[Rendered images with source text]
-------

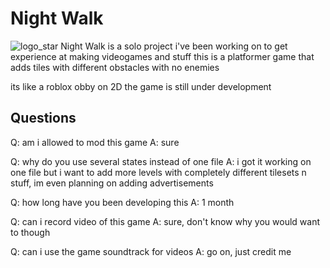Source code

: # Night Walk
![logo_star](https://user-images.githubusercontent.com/57607350/133504633-1e75a41e-92c4-4bd5-bb08-99cd9ab7088c.png)
Night Walk is a solo project i've been working on to get experience at making videogames and stuff
this is a platformer game that adds tiles with different obstacles with no enemies

its like a roblox obby on 2D
the game is still under development

## Questions
Q: am i allowed to mod this game
A: sure

Q: why do you use several states instead of one file
A: i got it working on one file but i want to add more levels with completely different tilesets n stuff, im even planning on adding advertisements

Q: how long have you been developing this
A: 1 month

Q: can i record video of this game
A: sure, don't know why you would want to though

Q: can i use the game soundtrack for videos
A: go on, just credit me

-------

The answer should hold exactly the lines running from the one with "Q: how long have you been developing this" to the final line of the data, both ends counted.

## Result
Q: how long have you been developing this
A: 1 month

Q: can i record video of this game
A: sure, don't know why you would want to though

Q: can i use the game soundtrack for videos
A: go on, just credit me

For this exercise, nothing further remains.